WORK TASK => Beneath this line are the data; copy exactly the part of them that opens with the line containing "After confirming transaction" and closes with the line containing "## On Security", and only that part.

(Rendered images with source text)
************

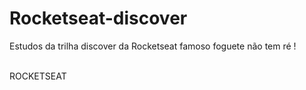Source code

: # Rocketseat-discover
Estudos da trilha discover da Rocketseat
famoso foguete não tem ré !

<br>ROCKETSEAT</br>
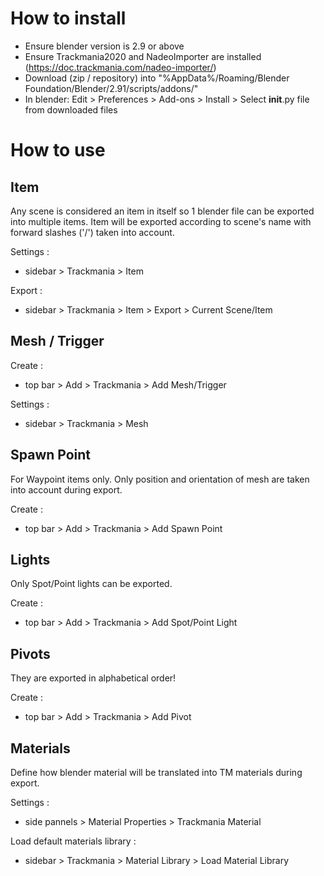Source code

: # How to install

- Ensure blender version is 2.9 or above
- Ensure Trackmania2020 and NadeoImporter are installed (https://doc.trackmania.com/nadeo-importer/)
- Download (zip / repository) into "%AppData%/Roaming/Blender Foundation/Blender/2.91/scripts/addons/"
- In blender: Edit > Preferences > Add-ons > Install > Select __init__.py file from downloaded files

# How to use

## Item

Any scene is considered an item in itself so 1 blender file can be exported into multiple items. Item will be exported according to scene's name with forward slashes ('/') taken into account.


Settings :
- sidebar > Trackmania > Item


Export :
- sidebar > Trackmania > Item > Export > Current Scene/Item

## Mesh / Trigger

Create :
- top bar > Add > Trackmania > Add Mesh/Trigger

Settings :
- sidebar > Trackmania > Mesh

## Spawn Point

For Waypoint items only. Only position and orientation of mesh are taken into account during export.

Create :
- top bar > Add > Trackmania > Add Spawn Point

## Lights

Only Spot/Point lights can be exported.

Create :
- top bar > Add > Trackmania > Add Spot/Point Light

## Pivots

They are exported in alphabetical order!

Create :
- top bar > Add > Trackmania > Add Pivot

## Materials

Define how blender material will be translated into TM materials during export.

Settings :
- side pannels > Material Properties > Trackmania Material

Load default materials library :
- sidebar > Trackmania > Material Library > Load Material Library
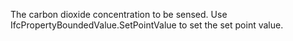 The carbon dioxide concentration to be sensed. Use IfcPropertyBoundedValue.SetPointValue to set the set point value.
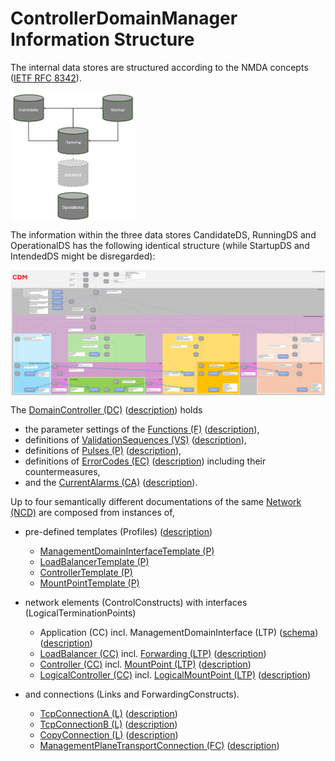 # ControllerDomainManager Information Structure  

The internal data stores are structured according to the NMDA concepts ([IETF RFC 8342](https://datatracker.ietf.org/doc/html/rfc8342)).  

<img src="./diagrams/NmdaDataStores.png" alt="NmdaDataStores" width="200" style="display: block; margin: 10 auto"/>  

The information within the three data stores CandidateDS, RunningDS and OperationalDS has the following identical structure (while StartupDS and IntendedDS might be disregarded):  

<img src="./diagrams/InformationStructure.png" alt="InformationStructure" width="800" style="display: block; margin: 20 auto"/>  
 
The [DomainController (DC)](./schemas/00_DomainController.yaml) ([description](Index.md#domaincontroller)) holds  
- the parameter settings of the [Functions (F)](./schemas/02_Function.yaml) ([description](Index.md#function)),  
- definitions of [ValidationSequences (VS)](./schemas/03_ValidationSequence.yaml) ([description](../Functions/Validation/ValidationOrchestrator.md)),  
- definitions of [Pulses (P)](./schemas/04_Pulser.yaml) ([description](../Functions/Pulser/Pulser.md)),  
- definitions of [ErrorCodes (EC)](./schemas/05_ErrorCode.yaml) ([description](../Functions/Implementation/ImplementationOrchestrator.md)) including their countermeasures,  
- and the [CurrentAlarms (CA)](./schemas/06_CurrentAlarm.yaml) ([description](../Functions/Monitoring/MonitoringFunctions.md#currentalarms)).  

Up to four semantically different documentations of the same [Network (NCD)](./schemas/09_NetworkControlDomain.yaml) are composed from instances of,   

- pre-defined templates (Profiles) ([description](Index.md#profiles)) 
  - [ManagementDomainInterfaceTemplate (P)](./schemas/10_ManagementDomainInterfaceTemplate.yaml)  
  - [LoadBalancerTemplate (P)](./schemas/20_LoadBalancerTemplate.yaml)  
  - [ControllerTemplate (P)](./schemas/30_ControllerTemplate.yaml)  
  - [MountPointTemplate (P)](./schemas/35_MountPointTemplate.yaml)  

- network elements (ControlConstructs) with interfaces (LogicalTerminationPoints)  
  - Application (CC) incl. ManagementDomainInterface (LTP) ([schema](./schemas/11_ManagementDomainInterface.yaml)) ([description](Index.md#managementdomaininterface))  
  - [LoadBalancer (CC)](./schemas/21_LoadBalancer.yaml) incl. [Forwarding (LTP)](./schemas/22_Forwarding.yaml) ([description](Index.md#forwarding))  
  - [Controller (CC)](./schemas/31_Controller.yaml) incl. [MountPoint (LTP)](./schemas/36_MountPoint.yaml) ([description](Index.md#mountpoint))  
  - [LogicalController (CC)](./schemas/41_LogicalController.yaml) incl. [LogicalMountPoint (LTP)](./schemas/42_LogicalMountPoint.yaml) ([description](Index.md#logicalmountpoint))  

- and connections (Links and ForwardingConstructs).  
  - [TcpConnectionA (L)](./schemas/80_TcpConnectionA.yaml) ([description](Index.md#tcpconnectiona))  
  - [TcpConnectionB (L)](./schemas/81_TcpConnectionB.yaml) ([description](Index.md#tcpconnectionb))  
  - [CopyConnection (L)](./schemas/85_CopyConnection.yaml) ([description](Index.md#copyconnection))    
  - [ManagementPlaneTransportConnection (FC)](./schemas/88_ManagementPlaneTransportConnection.yaml) ([description](Index.md#managementplanetransportconnection))  
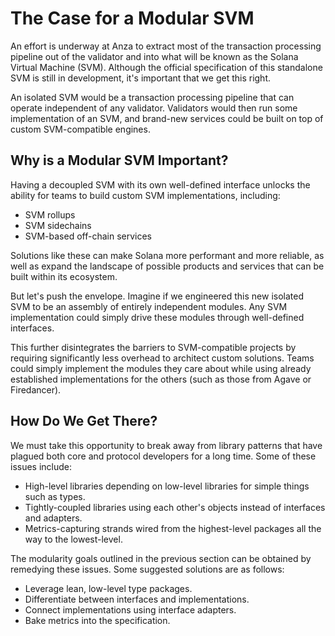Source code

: # The Case for a Modular SVM

An effort is underway at Anza to extract most of the transaction processing 
pipeline out of the validator and into what will be known as the Solana Virtual
Machine (SVM). Although the official specification of this standalone SVM is
still in development, it's important that we get this right.

An isolated SVM would be a transaction processing pipeline that can operate 
independent of any validator. Validators would then run some implementation of 
an SVM, and brand-new services could be built on top of custom SVM-compatible 
engines.

## Why is a Modular SVM Important?

Having a decoupled SVM with its own well-defined interface unlocks the ability 
for teams to build custom SVM implementations, including:

- SVM rollups
- SVM sidechains
- SVM-based off-chain services

Solutions like these can make Solana more performant and more reliable, as well
as expand the landscape of possible products and services that can be built 
within its ecosystem.

But let's push the envelope. Imagine if we engineered this new isolated SVM to 
be an assembly of entirely independent modules. Any SVM implementation could
simply drive these modules through well-defined interfaces.

This further disintegrates the barriers to SVM-compatible projects by requiring
significantly less overhead to architect custom solutions. Teams could simply 
implement the modules they care about while using already established
implementations for the others (such as those from Agave or Firedancer).

## How Do We Get There?

We must take this opportunity to break away from library patterns that have
plagued both core and protocol developers for a long time. Some of these issues 
include:

- High-level libraries depending on low-level libraries for simple things such
  as types.
- Tightly-coupled libraries using each other's objects instead of interfaces
  and adapters.
- Metrics-capturing strands wired from the highest-level packages all the way to 
  the lowest-level.

The modularity goals outlined in the previous section can be obtained by 
remedying these issues. Some suggested solutions are as follows:

- Leverage lean, low-level type packages.
- Differentiate between interfaces and implementations.
- Connect implementations using interface adapters.
- Bake metrics into the specification.
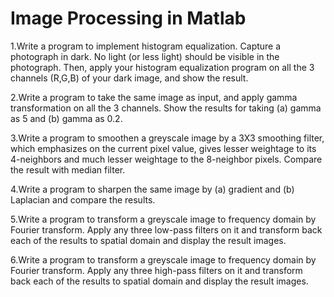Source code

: # Image Processing in Matlab

1.Write a program to implement histogram equalization. Capture a photograph in dark. No light (or less light) should be visible in the photograph. Then, apply your histogram equalization program on all the 3 channels (R,G,B) of your dark image, and show the result.

2.Write a program to take the same image as input, and apply gamma transformation on all the 3 channels. Show the results for taking (a) gamma as 5 and (b) gamma as 0.2.

3.Write a program to smoothen a greyscale image by a 3X3 smoothing filter, which emphasizes on the current pixel value, gives lesser weightage to its 4-neighbors and much lesser weightage to the 8-neighbor pixels. Compare the result with median filter.

4.Write a program to sharpen the same image by (a) gradient and (b) Laplacian and compare the results.

5.Write a program to transform a greyscale image to frequency domain by Fourier transform. Apply any three low-pass filters on it and transform back each of the results to spatial domain and display the result images.

6.Write a program to transform a greyscale image to frequency domain by Fourier transform. Apply any three high-pass filters on it and transform back each of the results to spatial domain and display the result images.
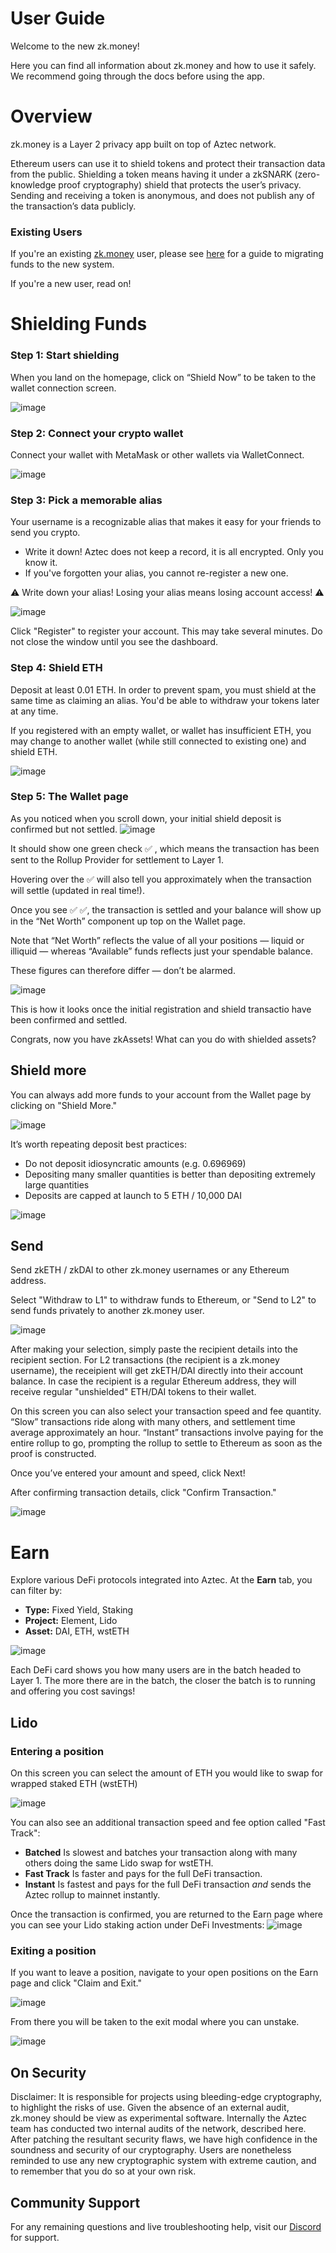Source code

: # User Guide

Welcome to the new zk.money!

Here you can find all information about zk.money and how to use it safely. We recommend going through the docs before using the app.

# Overview

zk.money is a Layer 2 privacy app built on top of Aztec network.

Ethereum users can use it to shield tokens and protect their transaction data from the public. Shielding a token means having it under a zkSNARK (zero-knowledge proof cryptography) shield that protects the user’s privacy. Sending and receiving a token is anonymous, and does not publish any of the transaction’s data publicly.

### Existing Users
If you're an existing [zk.money](https://zk.money) user, please see [here](https://medium.com/aztec-protocol/zk-money-migration-guide-5bd45584b1b) for a guide to migrating funds to the new system.

If you're a new user, read on!

# Shielding Funds

### Step 1: Start shielding
When you land on the homepage, click on “Shield Now” to be taken to the wallet connection screen.

![image](https://user-images.githubusercontent.com/15220860/172759597-7394a992-7869-45e6-9ec7-684f883c194e.png)

### Step 2: Connect your crypto wallet
Connect your wallet with MetaMask or other wallets via WalletConnect.

![image](https://user-images.githubusercontent.com/15220860/172760020-8ce905ad-a046-4cc4-854e-751491078f23.png)

### Step 3: Pick a memorable alias
Your username is a recognizable alias that makes it easy for your friends to send you crypto.
- Write it down! Aztec does not keep a record, it is all encrypted. Only you know it.
- If you've forgotten your alias, you cannot re-register a new one.

⚠️ Write down your alias! Losing your alias means losing account access! ⚠️


![image](https://user-images.githubusercontent.com/15220860/172760386-bc32708c-bdf2-4310-bc5d-b9bc90082fdf.png)

Click "Register" to register your account. This may take several minutes. Do not close the window until you see the dashboard.

### Step 4: Shield ETH
Deposit at least 0.01 ETH. In order to prevent spam, you must shield at the same time as claiming an alias. You'd be able to withdraw your tokens later at any time.

If you registered with an empty wallet, or wallet has insufficient ETH, you may change to another wallet (while still connected to existing one) and shield ETH.

![image](https://user-images.githubusercontent.com/15220860/172760503-9cfd9928-721d-47a3-a72b-3b573b02539c.png)

### Step 5: The Wallet page
As you noticed when you scroll down, your initial shield deposit is confirmed but not settled.
![image](https://user-images.githubusercontent.com/15220860/172760715-87ed8103-3033-467d-8a76-c2fc897aa04d.png)

It should show one green check ✅ , which means the transaction has been sent to the Rollup Provider for settlement to Layer 1.

Hovering over the ✅ will also tell you approximately when the transaction will settle (updated in real time!).

Once you see ✅ ✅, the transaction is settled and your balance will show up in the “Net Worth” component up top on the Wallet page.

Note that “Net Worth” reflects the value of all your positions — liquid or illiquid — whereas “Available” funds reflects just your spendable balance.

These figures can therefore differ — don’t be alarmed.

![image](https://user-images.githubusercontent.com/15220860/172760977-0b8e35e9-4419-4097-99eb-80109bd64456.png)

This is how it looks once the initial registration and shield transactio have been confirmed and settled.

Congrats, now you have zkAssets! What can you do with shielded assets?


## Shield more
You can always add more funds to your account from the Wallet page by clicking on "Shield More."

![image](https://user-images.githubusercontent.com/15220860/172760777-67133ff2-c224-46c3-ac40-4c73bdd20c73.png)

It’s worth repeating deposit best practices:

- Do not deposit idiosyncratic amounts (e.g. 0.696969)
- Depositing many smaller quantities is better than depositing extremely large quantities
- Deposits are capped at launch to 5 ETH / 10,000 DAI

![image](https://user-images.githubusercontent.com/15220860/172760637-e1ee8849-d9de-44db-a442-ce17321bfc49.png)


## Send
Send zkETH / zkDAI to other zk.money usernames or any Ethereum address.

Select "Withdraw to L1" to withdraw funds to Ethereum, or "Send to L2" to send funds privately to another zk.money user.

![image](https://user-images.githubusercontent.com/15220860/172761821-36477974-ee21-4f5a-8b72-ceb7c10eb606.png)

After making your selection, simply paste the recipient details into the recipient section. For L2 transactions (the recipient is a zk.money username), the receipient will get zkETH/DAI directly into their account balance. In case the recipient is a regular Ethereum address, they will receive regular "unshielded" ETH/DAI tokens to their wallet.

On this screen you can also select your transaction speed and fee quantity. “Slow” transactions ride along with many others, and settlement time average approximately an hour. “Instant” transactions involve paying for the entire rollup to go, prompting the rollup to settle to Ethereum as soon as the proof is constructed.

Once you’ve entered your amount and speed, click Next!

After confirming transaction details, click "Confirm Transaction."

![image](https://user-images.githubusercontent.com/15220860/172761896-e141bcef-0451-4d5f-870f-896d9aaef891.png)


# Earn
Explore various DeFi protocols integrated into Aztec. At the **Earn** tab, you can filter by:

- **Type:** Fixed Yield, Staking
- **Project:** Element, Lido
- **Asset:** DAI, ETH, wstETH

![image](https://user-images.githubusercontent.com/15220860/172763263-954995a1-9edb-4025-9899-be8d5e39436e.png)

Each DeFi card shows you how many users are in the batch headed to Layer 1. The more there are in the batch, the closer the batch is to running and offering you cost savings!

## Lido

### Entering a position
On this screen you can select the amount of ETH you would like to swap for wrapped staked ETH (wstETH)

![image](https://user-images.githubusercontent.com/15220860/172762361-bdec3cac-a90c-4b0a-a801-b6a68d0c5ece.png)

You can also see an additional transaction speed and fee option called "Fast Track":
- **Batched** Is slowest and batches your transaction along with many others doing the same Lido swap for wstETH.
- **Fast Track** Is faster and pays for the full DeFi transaction.
- **Instant** Is fastest and pays for the full DeFi transaction _and_ sends the Aztec rollup to mainnet instantly.

Once the transaction is confirmed, you are returned to the Earn page where you can see your Lido staking action under DeFi Investments:
![image](https://user-images.githubusercontent.com/15220860/172763467-85547030-99f2-4893-84fe-e9da92dbcbef.png)


### Exiting a position
If you want to leave a position, navigate to your open positions on the Earn page and click "Claim and Exit."

![image](https://user-images.githubusercontent.com/15220860/172764596-35130ead-3396-4be5-a2f7-555beb985691.png)

From there you will be taken to the exit modal where you can unstake.

![image](https://user-images.githubusercontent.com/15220860/172764695-cc60078e-9566-480e-a2ce-590121b526d0.png)


## On Security

Disclaimer: It is responsible for projects using bleeding-edge cryptography, to highlight the risks of use.  Given the absence of an external audit, zk.money should be view as experimental software. Internally the Aztec team has conducted two internal audits of the network, described here. After patching the resultant security flaws, we have high confidence in the soundness and security of our cryptography. Users are nonetheless reminded to use any new cryptographic system with extreme caution, and to remember that you do so at your own risk.

## Community Support

For any remaining questions and live troubleshooting help, visit our [Discord](https://discord.gg/aztec) for support.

************

YOUR RESPONSE =>
After confirming transaction details, click "Confirm Transaction."

![image](https://user-images.githubusercontent.com/15220860/172761896-e141bcef-0451-4d5f-870f-896d9aaef891.png)


# Earn
Explore various DeFi protocols integrated into Aztec. At the **Earn** tab, you can filter by:

- **Type:** Fixed Yield, Staking
- **Project:** Element, Lido
- **Asset:** DAI, ETH, wstETH

![image](https://user-images.githubusercontent.com/15220860/172763263-954995a1-9edb-4025-9899-be8d5e39436e.png)

Each DeFi card shows you how many users are in the batch headed to Layer 1. The more there are in the batch, the closer the batch is to running and offering you cost savings!

## Lido

### Entering a position
On this screen you can select the amount of ETH you would like to swap for wrapped staked ETH (wstETH)

![image](https://user-images.githubusercontent.com/15220860/172762361-bdec3cac-a90c-4b0a-a801-b6a68d0c5ece.png)

You can also see an additional transaction speed and fee option called "Fast Track":
- **Batched** Is slowest and batches your transaction along with many others doing the same Lido swap for wstETH.
- **Fast Track** Is faster and pays for the full DeFi transaction.
- **Instant** Is fastest and pays for the full DeFi transaction _and_ sends the Aztec rollup to mainnet instantly.

Once the transaction is confirmed, you are returned to the Earn page where you can see your Lido staking action under DeFi Investments:
![image](https://user-images.githubusercontent.com/15220860/172763467-85547030-99f2-4893-84fe-e9da92dbcbef.png)


### Exiting a position
If you want to leave a position, navigate to your open positions on the Earn page and click "Claim and Exit."

![image](https://user-images.githubusercontent.com/15220860/172764596-35130ead-3396-4be5-a2f7-555beb985691.png)

From there you will be taken to the exit modal where you can unstake.

![image](https://user-images.githubusercontent.com/15220860/172764695-cc60078e-9566-480e-a2ce-590121b526d0.png)


## On Security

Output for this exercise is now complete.